I'm creating a spreadsheet with my music collection and although I haven't decided yet if I'll use full names or abbreviations, some of them are tough nuts.

I'm trying to find the acronym of *Staatskapelle Berlin* but there's nothing on the internet.

Even this specialized site has nothing.

https://www.allacronyms.com/orchestra/abbreviations

SD stands for _Staatskapelle Dresden_ but alas, SB stands for _Santa Barbara Symphony_ 

Any help?


----------



## Heck148 (Oct 27, 2016)

"SKB"...........??


----------



## Skakner (Oct 8, 2020)

Obvious guess, but no, it's not!

If I don't find something valid, I'll make up my own acronym, like STKB or the above-mentioned SKB.


----------



## Merl (Jul 28, 2016)

I'd go with SKB personally but as long as you know what it is that is all that matters.


----------



## KevinW (Nov 21, 2021)

I don't think there is one, as Staatskapelle Dresden does not have one neither. You can have your own code of abbreviation.


----------



## KevinW (Nov 21, 2021)

Maybe you should translate Staatskapelle Dresden into Dresden National Orchestra, as DNO?


----------



## Subutai (Feb 28, 2021)

Staatskapelle Dresden

Staats (State)
Kapelle (Chapel)
Dresden 

Dresden State Chapel - DSC (English) or SCD (literal)


----------



## Skakner (Oct 8, 2020)

Merl said:


> I'd go with SKB personally but *as long as you know what it is that is all that matters*.


Exactly!
SKB will be my choice.


----------



## FrankinUsa (Aug 3, 2021)

Most respectfully,what difference does it make. There are some orchestras that go by acronyms and most do not. It’s an unwritten rule.


----------



## haziz (Sep 15, 2017)

The purpose of language is communication and exchange of knowledge. Unless an abbreviation or acronym is widely accepted, easily understood and relatively unambiguous as to meaning then it has failed at it's intended purpose.

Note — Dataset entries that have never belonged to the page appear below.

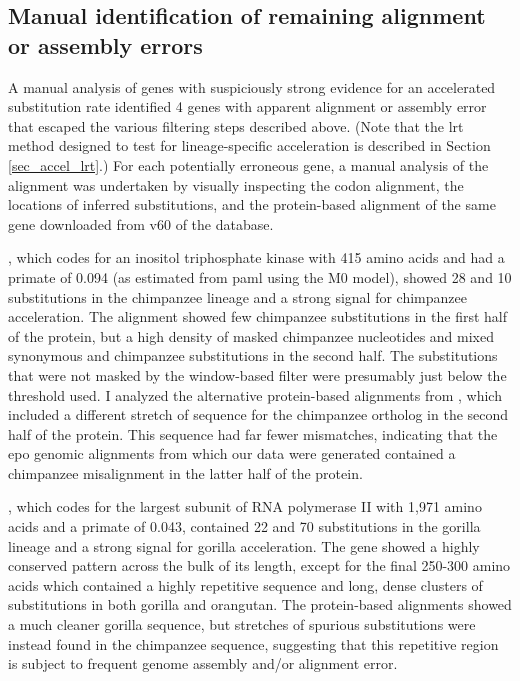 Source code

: \subsection{Manual identification of remaining alignment or assembly errors}

A manual analysis of genes with suspiciously strong evidence for an
accelerated \nsyn substitution rate identified 4 genes with apparent
alignment or assembly error that escaped the various filtering steps
described above. (Note that the \ac{lrt} method designed to test for
lineage-specific acceleration is described in Section
\ref{sec_accel_lrt}.) For each potentially erroneous gene, a manual
analysis of the alignment was undertaken by visually inspecting the
codon alignment, the locations of inferred substitutions, and the
protein-based alignment of the same gene downloaded from v60 of the
\ens \cmp database.

, which codes for an inositol triphosphate kinase with 415
amino acids and had a primate \dnds of 0.094 (as estimated from
\ac{paml} using the M0 model), showed 28 \nsyn and 10 \syn
substitutions in the chimpanzee lineage and a strong signal for
chimpanzee acceleration. The alignment showed few chimpanzee
substitutions in the first half of the protein, but a high density of
masked chimpanzee nucleotides and mixed synonymous and \nsyn
chimpanzee substitutions in the second half. The substitutions that
were not masked by the window-based filter were presumably just below
the threshold used. I analyzed the alternative protein-based
alignments from \ens \cmp, which included a different stretch of
sequence for the chimpanzee  ortholog in the second half
of the protein. This sequence had far fewer mismatches, indicating
that the \ac{epo} genomic alignments from which our data were
generated contained a chimpanzee misalignment in the latter half of
the protein.

, which codes for the largest subunit of RNA polymerase
II with 1,971 amino acids and a primate \dnds of 0.043, contained 22
\nsyn and 70 \syn substitutions in the gorilla lineage and a strong
signal for gorilla \dn acceleration. The gene showed a highly
conserved pattern across the bulk of its length, except for the final
250-300 amino acids which contained a highly repetitive sequence and
long, dense clusters of substitutions in both gorilla and
orangutan. The protein-based alignments showed a much cleaner gorilla
sequence, but stretches of spurious substitutions were instead found
in the chimpanzee sequence, suggesting that this repetitive region is
subject to frequent genome assembly and/or alignment error.

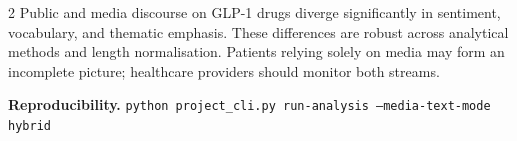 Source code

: \documentclass[10pt,a4paper]{article}
\begin{document}
\begin{multicols}{2}
Public and media discourse on GLP-1 drugs diverge significantly in sentiment, vocabulary, and thematic emphasis.  These differences are robust across analytical methods and length normalisation.  Patients relying solely on media may form an incomplete picture; healthcare providers should monitor both streams.

\vspace{4pt}
{\footnotesize\textbf{Reproducibility.} \texttt{python project\_cli.py run-analysis --media-text-mode hybrid}}

\end{multicols}
\end{document}
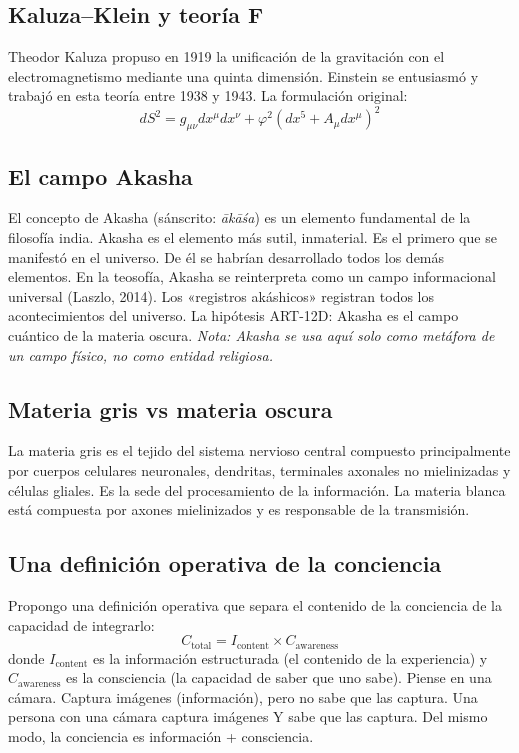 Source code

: \subsection{Kaluza--Klein y teoría F}
Theodor Kaluza propuso en 1919 la unificación de la gravitación con el electromagnetismo mediante una quinta dimensión. Einstein se entusiasmó y trabajó en esta teoría entre 1938 y 1943. La formulación original:
\begin{equation}
dS^2 = g_{\mu\nu} dx^\mu dx^\nu + \varphi^2(dx^5 + A_{\mu} dx^\mu)^2
\end{equation}

\subsection{El campo Akasha}
El concepto de Akasha (sánscrito: \emph{ākāśa}) es un elemento fundamental de la filosofía india. Akasha es el elemento más sutil, inmaterial. Es el primero que se manifestó en el universo. De él se habrían desarrollado todos los demás elementos. En la teosofía, Akasha se reinterpreta como un campo informacional universal (Laszlo, 2014). Los «registros akáshicos» registran todos los acontecimientos del universo. La hipótesis ART-12D: Akasha es el campo cuántico de la materia oscura. \textit{Nota: Akasha se usa aquí solo como metáfora de un campo físico, no como entidad religiosa.}

\subsection{Materia gris vs materia oscura}
La materia gris es el tejido del sistema nervioso central compuesto principalmente por cuerpos celulares neuronales, dendritas, terminales axonales no mielinizadas y células gliales. Es la sede del procesamiento de la información. La materia blanca está compuesta por axones mielinizados y es responsable de la transmisión.

\subsection{Una definición operativa de la conciencia}
Propongo una definición operativa que separa el contenido de la conciencia de la capacidad de integrarlo:
\begin{equation}
C_{\text{total}} = I_{\text{content}} \times C_{\text{awareness}}
\end{equation}
donde $I_{\text{content}}$ es la información estructurada (el contenido de la experiencia) y $C_{\text{awareness}}$ es la consciencia (la capacidad de saber que uno sabe). Piense en una cámara. Captura imágenes (información), pero no sabe que las captura. Una persona con una cámara captura imágenes Y sabe que las captura. Del mismo modo, la conciencia es información + consciencia.

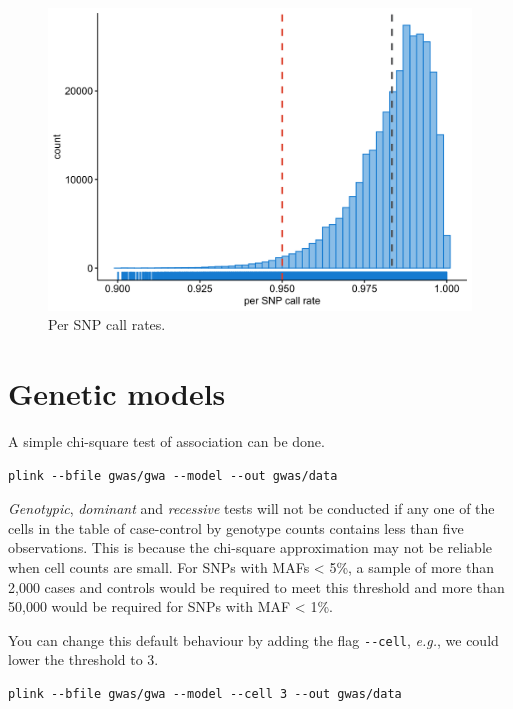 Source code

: \documentclass[
]{book}
\newcommand{\passthrough}[1]{#1}
\begin{document}
\begin{figure}[H]

{\centering \includegraphics[width=18.67in]{img/_gwas_dummy/show-snp-callrate-gwas} 

}

\caption{Per SNP call rates.}\label{fig:show-snp-callrate-gwas}
\end{figure}

\hypertarget{genetic-models}{%
\section{Genetic models}\label{genetic-models}}

A simple chi-square test of association can be done.

\begin{lstlisting}
plink --bfile gwas/gwa --model --out gwas/data
\end{lstlisting}

\emph{Genotypic}, \emph{dominant} and \emph{recessive} tests will not be conducted if any one of the cells in the table of case-control by genotype counts contains less than five observations. This is because the chi-square approximation may not be reliable when cell counts are small. For SNPs with MAFs \textless{} 5\%, a sample of more than 2,000 cases and controls would be required to meet this threshold and more than 50,000 would be required for SNPs with MAF \textless{} 1\%.

You can change this default behaviour by adding the flag \passthrough{\lstinline!--cell!}, \emph{e.g.}, we could lower the threshold to 3.

\begin{lstlisting}
plink --bfile gwas/gwa --model --cell 3 --out gwas/data
\end{lstlisting}
\end{document}
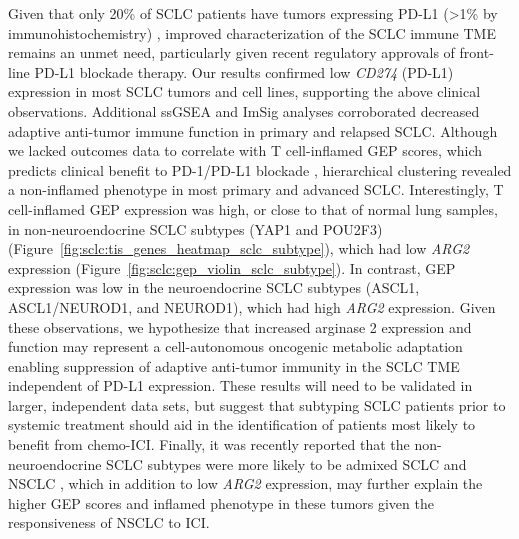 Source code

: Given that only \textapprox{}20\% of SCLC patients have tumors expressing PD-L1 (\textgreater{}1\% by immunohistochemistry) \cite{iams2020}, improved characterization of the SCLC immune TME remains an unmet need, particularly given recent regulatory approvals of front-line PD-L1 blockade therapy. Our results confirmed low \textit{CD274} (PD-L1) expression in most SCLC tumors and cell lines, supporting the above clinical observations. Additional ssGSEA and ImSig analyses corroborated decreased adaptive anti-tumor immune function in primary and relapsed SCLC\@. Although we lacked outcomes data to correlate with T cell-inflamed GEP scores, which predicts clinical benefit to PD-1/PD-L1 blockade \cite{gao2013}, hierarchical clustering revealed a non-inflamed phenotype in most primary and advanced SCLC\@. Interestingly, T cell-inflamed GEP expression was high, or close to that of normal lung samples, in non-neuroendocrine SCLC subtypes (YAP1 and POU2F3) (Figure~\ref{fig:sclc:tis_genes_heatmap_sclc_subtype}), which had low \textit{ARG2} expression (Figure~\ref{fig:sclc:gep_violin_sclc_subtype}). In contrast, GEP expression was low in the neuroendocrine SCLC subtypes (ASCL1, ASCL1/NEUROD1, and NEUROD1), which had high \textit{ARG2} expression. Given these observations, we hypothesize that increased arginase 2 expression and function may represent a cell-autonomous oncogenic metabolic adaptation enabling suppression of adaptive anti-tumor immunity in the SCLC TME independent of PD-L1 expression. These results will need to be validated in larger, independent data sets, but suggest that subtyping SCLC patients prior to systemic treatment should aid in the identification of patients most likely to benefit from chemo-ICI\@. Finally, it was recently reported that the non-neuroendocrine SCLC subtypes were more likely to be admixed SCLC and NSCLC \cite{baine2020}, which in addition to low \textit{ARG2} expression, may further explain the higher GEP scores and inflamed phenotype in these tumors given the responsiveness of NSCLC to ICI\@.

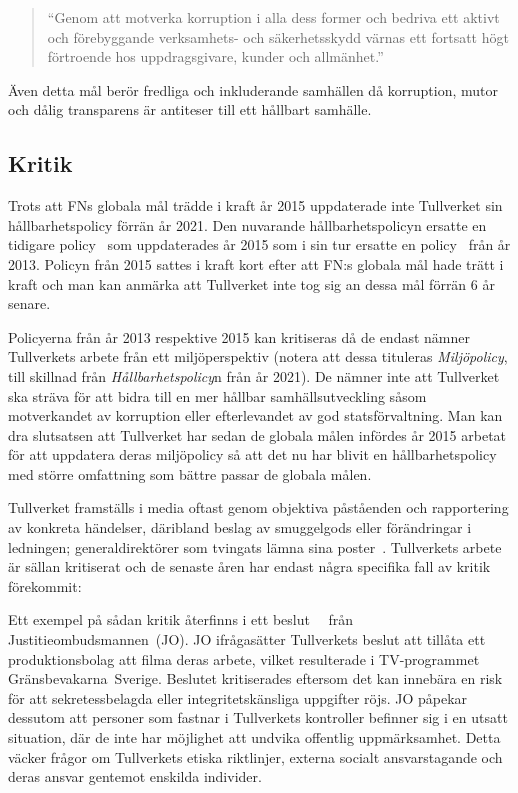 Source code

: \begin{quotation}
    ``Genom att motverka korruption i alla dess former och bedriva ett aktivt
    och förebyggande verksamhets- och säkerhetsskydd värnas ett fortsatt högt
    förtroende hos uppdragsgivare, kunder och allmänhet.''
\end{quotation}

Även detta mål berör fredliga och inkluderande samhällen då korruption, mutor
och dålig transparens är antiteser till ett hållbart samhälle.

\subsection{Kritik}

Trots att FNs globala mål trädde i kraft år 2015 uppdaterade inte Tullverket
sin hållbarhetspolicy förrän år 2021. Den nuvarande hållbarhetspolicyn ersatte
en tidigare policy~\cite{policy2015} som uppdaterades år 2015 som i sin tur
ersatte en policy~\cite{policy2013} från år 2013. Policyn från 2015 sattes i
kraft kort efter att FN:s globala mål hade trätt i kraft och man kan anmärka
att Tullverket inte tog sig an dessa mål förrän 6 år senare. 

Policyerna från år 2013 respektive 2015 kan kritiseras då de endast nämner
Tullverkets arbete från ett miljöperspektiv (notera att dessa tituleras
\emph{Miljöpolicy}, till skillnad från \emph{Hållbarhetspolicy}n från år 2021).
De nämner inte att Tullverket ska sträva för att bidra till en mer hållbar
samhällsutveckling såsom motverkandet av korruption eller efterlevandet av god
statsförvaltning.
%
Man kan dra slutsatsen att Tullverket har sedan de globala målen infördes år
2015 arbetat för att uppdatera deras miljöpolicy så att det nu har blivit en
hållbarhetspolicy med större omfattning som bättre passar de globala målen.

Tullverket framställs i media oftast genom objektiva påståenden och
rapportering av konkreta händelser, däribland beslag av smuggelgods eller
förändringar i ledningen; generaldirektörer som tvingats lämna sina
poster~\cite{dn-gd}. Tullverkets arbete är sällan kritiserat och de senaste
åren har endast några specifika fall av kritik förekommit:

Ett exempel på sådan kritik återfinns i ett
beslut~\cite{dj-jo}~\cite{jo-uttalande} från Justitieombudsmannen~(JO). JO
ifrågasätter Tullverkets beslut att tillåta ett produktionsbolag att filma
deras arbete, vilket resulterade i TV-programmet Gränsbevakarna~Sverige.
Beslutet kritiserades eftersom det kan innebära en risk för att
sekretessbelagda eller integritetskänsliga uppgifter röjs. JO påpekar dessutom
att personer som fastnar i Tullverkets kontroller befinner sig i en utsatt
situation, där de inte har möjlighet att undvika offentlig uppmärksamhet. Detta
väcker frågor om Tullverkets etiska riktlinjer, externa socialt ansvarstagande
och deras ansvar gentemot enskilda individer. 

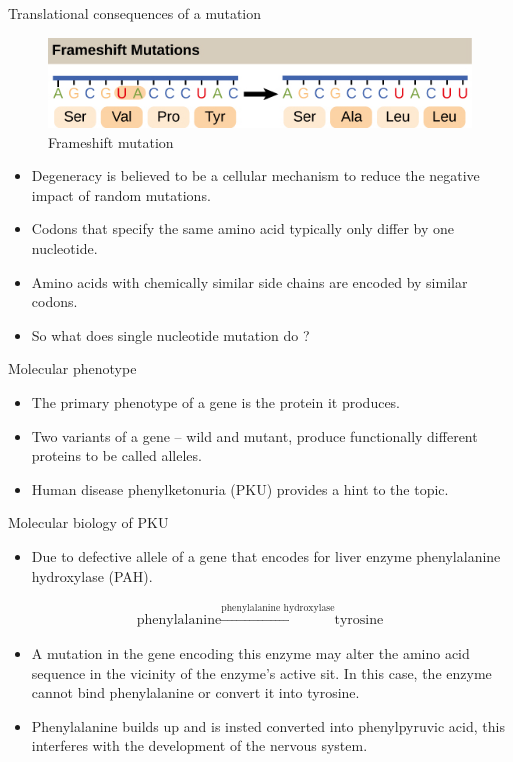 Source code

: \documentclass[11pt,dvipsnames,ignorenonframetext,aspectratio=169]{beamer}
\providecommand{\tightlist}{%
  \setlength{\itemsep}{0pt}\setlength{\parskip}{0pt}}
\begin{document}
\begin{frame}{Translational consequences of a mutation}
\protect\hypertarget{translational-consequences-of-a-mutation}{}
\begin{figure}
\includegraphics[width=0.45\linewidth]{./../images/frameshift_mutation} \caption{Frameshift mutation}\label{fig:frameshift-mutation}
\end{figure}

\begin{itemize}
\tightlist
\item
  Degeneracy is believed to be a cellular mechanism to reduce the
  negative impact of random mutations.
\item
  Codons that specify the same amino acid typically only differ by one
  nucleotide.
\item
  Amino acids with chemically similar side chains are encoded by similar
  codons.
\item
  So what does single nucleotide mutation do ?
\end{itemize}
\end{frame}

\begin{frame}{Molecular phenotype}
\protect\hypertarget{molecular-phenotype}{}
\begin{itemize}
\tightlist
\item
  The primary phenotype of a gene is the protein it produces.
\item
  Two variants of a gene -- wild and mutant, produce functionally
  different proteins to be called alleles.
\item
  Human disease phenylketonuria (PKU) provides a hint to the topic.
\end{itemize}
\end{frame}

\begin{frame}{Molecular biology of PKU}
\protect\hypertarget{molecular-biology-of-pku}{}
\begin{itemize}
\tightlist
\item
  Due to defective allele of a gene that encodes for liver enzyme
  phenylalanine hydroxylase (PAH).
\end{itemize}

\[
\begin{aligned}
\textrm{phenylalanine} \xrightarrow{\text{phenylalanine hydroxylase}} \textrm{tyrosine}
\end{aligned}
\]

\begin{itemize}
\tightlist
\item
  A mutation in the gene encoding this enzyme may alter the amino acid
  sequence in the vicinity of the enzyme's active sit. In this case, the
  enzyme cannot bind phenylalanine or convert it into tyrosine.
\item
  Phenylalanine builds up and is insted converted into phenylpyruvic
  acid, this interferes with the development of the nervous system.
\end{itemize}
\end{frame}
\end{document}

Just because you want there to be an acronym for a particular orchestra does not mean that the rest of the world will follow you down that path!

I don't speak German, so take this with with a grain of salt, but my assessment that Staatskapelle Dresden and Staatskapelle Berlin simply do not have an acronym! Just because you want them to somehow have one does not make it so.

*P.S. *Re-reading your original post, this looks like it will be for your very own database, so I guess there is little harm done if you pick your own abbreviation, however I would still suggest not trying to force it. Think about looking at entries 10 or 15 years down the line, unless you create and clearly document a key of abbreviations, you may find yourself scratching your head and wondering what some spreadsheet entries mean. Clarity is important, even if it means some deviation from brevity.


----------



## Rogerx (Apr 27, 2018)

Skakner said:


> Exactly!
> SKB will be my choice.


There is a site on the net where you can suggest it to make official.


----------



## superhorn (Mar 23, 2010)

The Staatskapellke, Dresden now goes by its original name, the Saxon State orchestra ( Sachsische Staatskapelle, or something like this. And the Dresden State opera is now called the Sachsische Staatsoper .


----------